Culture Magazine

Is China Our Enemy?

By Fsrcoin

Is China our enemy?In 1989, China’s regime followed Mao’s dictum, “power comes from the barrel of a gun,” shooting many hundreds of democracy proponents in Tiananmen Square. (Trump has called this a “strong, powerful government” quelling a “riot.”) Since then, even as China has modernized in many ways, its regime has become increasingly repressive, tolerating not the slightest chink in its absolute power. Its police state in Xinjiang is an Orwellian nightmare. Xi Jinping has made himself president-for-life. China bullies its neighbors, tightening its unlawful grip on a wide swath of the Pacific. It abuses world trade rules, its advance fueled by theft and dishonesty.*

So is China our enemy? Not exactly.

The Communist bloc, during the cold war, was our enemy. Its aim was world domination, ideologically, seeing the U.S. as a bete noir and wanting our failure or destruction. Putin’s Russia today, while non-ideological, has a similar outlook.

Is China our enemy?
This again is not exactly true of China. While some regime elements do see us as conspiring to keep China down, that’s not exactly true of America. Wise heads in both countries understand there’s room in the world for both to prosper; indeed they’re in it together. Not a zero-sum game where one nation’s gain is the other’s loss. China becoming more prosperous and powerful doesn’t necessarily require America becoming less so. To the contrary, trade with a prosperous America is good for China. Thus a win-win mentality.

It’s not Trump’s mentality.

Is China our enemy?
This is why he’s a bull in the China shop. A lot of voices say he’s right to confront China on trade, and I actually agree, up to a point. However, Trump sees every thing we buy from China as China raping us; he wants it to stop. That’s idiotic.

The win-win logic is a key concept of economics, called comparative advantage. We buy from China what China is better at producing; China buys from us what we make best. Both countries benefit — even if one buys more than the other.

Is China our enemy?
Do we lose some jobs to China? Sure. But the money U.S. consumers save buying cheaper Chinese goods enables more spending on local products and services, creating jobs. More than are lost. By messing with that dynamic, Tariff Man loses us jobs.

Nations are enemies when their interests clash, in a zero-sum sense. That’s not our situation with China. Again, we have a mutual interest in our bilateral trade.

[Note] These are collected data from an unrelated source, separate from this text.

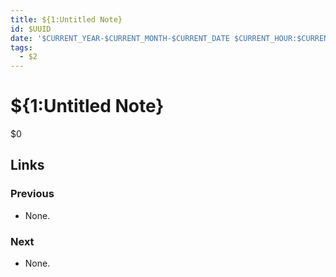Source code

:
 ```yaml
---
title: ${1:Untitled Note}
id: $UUID
date: '$CURRENT_YEAR-$CURRENT_MONTH-$CURRENT_DATE $CURRENT_HOUR:$CURRENT_MINUTE'
tags: 
  - $2
---
```


# ${1:Untitled Note}
$0

## Links

### Previous
- None.

### Next
- None.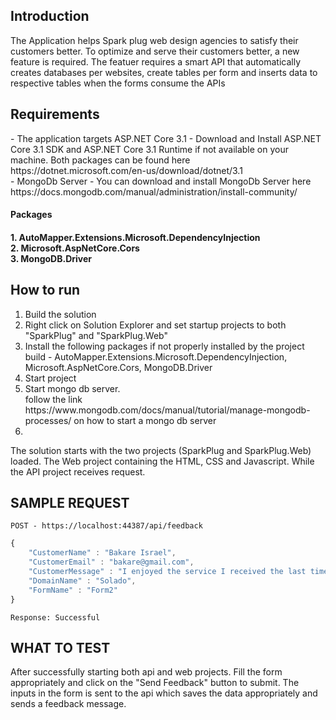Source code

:<h2>Introduction</h2>
The Application helps Spark plug web design agencies to satisfy their customers better. To optimize and serve their customers better, a new feature is required. The featuer requires a smart API that automatically creates databases per websites, create tables per form and inserts data to respective tables when the forms consume the APIs

<h2>Requirements</h2>
- The application targets ASP.NET Core 3.1 - Download and Install ASP.NET Core 3.1 SDK and ASP.NET Core 3.1 Runtime if not available on your machine. Both packages can be found here https://dotnet.microsoft.com/en-us/download/dotnet/3.1 <br>
- MongoDb Server - You can download and install MongoDb Server here https://docs.mongodb.com/manual/administration/install-community/
<h4>Packages<h4>
<p>
1. AutoMapper.Extensions.Microsoft.DependencyInjection <br>
2. Microsoft.AspNetCore.Cors <br>
3. MongoDB.Driver<br>
  </p>

  
  <h2>How to run</h2>
  <ol>
    <li>Build the solution</li>
    <li>Right click on Solution Explorer and set startup projects to both "SparkPlug" and "SparkPlug.Web"</li>
    <li>Install the following packages if not properly installed by the project build - AutoMapper.Extensions.Microsoft.DependencyInjection, Microsoft.AspNetCore.Cors, MongoDB.Driver
    <li>Start project</li>
    <li>Start mongo db server.  <br>
      follow the link https://www.mongodb.com/docs/manual/tutorial/manage-mongodb-processes/ on how to start a mongo db server
    </li>
    <li></li>
  </ol>
  
  The solution starts with the two projects (SparkPlug and SparkPlug.Web) loaded. The Web project containing the HTML, CSS and Javascript. While the API project receives request.
  
  
  ## SAMPLE REQUEST

``` POST - https://localhost:44387/api/feedback ```

``` javascript
{ 
    "CustomerName" : "Bakare Israel",
    "CustomerEmail" : "bakare@gmail.com",
    "CustomerMessage" : "I enjoyed the service I received the last time I patronized your business",
    "DomainName" : "Solado",
    "FormName" : "Form2"
}
```
  ```Response: Successful```
  
  ## WHAT TO TEST
  After successfully starting both api and web projects. Fill the form appropriately and click on the "Send Feedback" button to submit. The inputs in the form is sent to the api which saves the data appropriately and sends a feedback message.
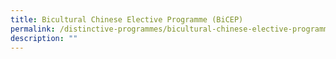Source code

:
 ```yaml
---
title: Bicultural Chinese Elective Programme (BiCEP)
permalink: /distinctive-programmes/bicultural-chinese-elective-programme-bicep
description: ""
---
```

That doesn’t mean we don’t fight China on intellectual property theft, human rights, or territorial aggression.

Is China our enemy?
We can have those arguments while still expanding mutually beneficial trade and without being enemies. You have fights with your spouse but you still have intercourse.

The tragic stupidity of Trump’s China stance is that it’s the opposite. He wants no fights with his “great friend” Xi over things like Xinjiang or silencing dissent. Nor is he even really confronting China over intellectual property theft, which is the trade fight we should be having. Instead, it’s the intercourse he wants to curtail.

“Intercourse” doesn’t even begin to cover it, as elucidated in a recent Thomas Friedman column (https://www.nytimes.com/2019/06/04/opinion/us-china-trade.html). Our two economies are totally intertwined. We have huge investments in each other. Both economies rely heavily on vast, interlinked supply chains, each supplying to the other things necessary for their productivity.

Is China our enemy?
For example, Apple has products assembled in China; Chinese technology firms need U.S.-made chips. If we rip all that apart, Friedman says, “we’ll all end up living in a less secure, less prosperous and less stable world.”

But he fears that’s happening; stumbling into a new cold-war-enemy relationship with China that’s totally unnecessary. “The erecting of an equivalent of the Berlin Wall down the middle of the global technology market,” dividing it into separate and mutually hostile spheres.

Instead we should be working to coax China into full partnership with the rules-based globalist economic order. Which is really in China’s own long-term best interests. In this, a united front with all our allies would help. But Trump has antagonized them, picking trade fights with them too. (Britain, for one, now sees its trade relationship with China as economically central.) So we’re on our own.

Is China our enemy?
Bad enough that Russia is a big enemy. China would be far bigger. Its economy is already as large as America’s and will soon outstrip it. Its population is more than thrice ours. China’s increasing global importance is an inevitability we must live with; making the best of it. And we can. If instead we opt for all-out battle, we will lose.

* Counterfeiting is a big industry — a major problem in my own business field, rare coins. Maybe bigger than we even know.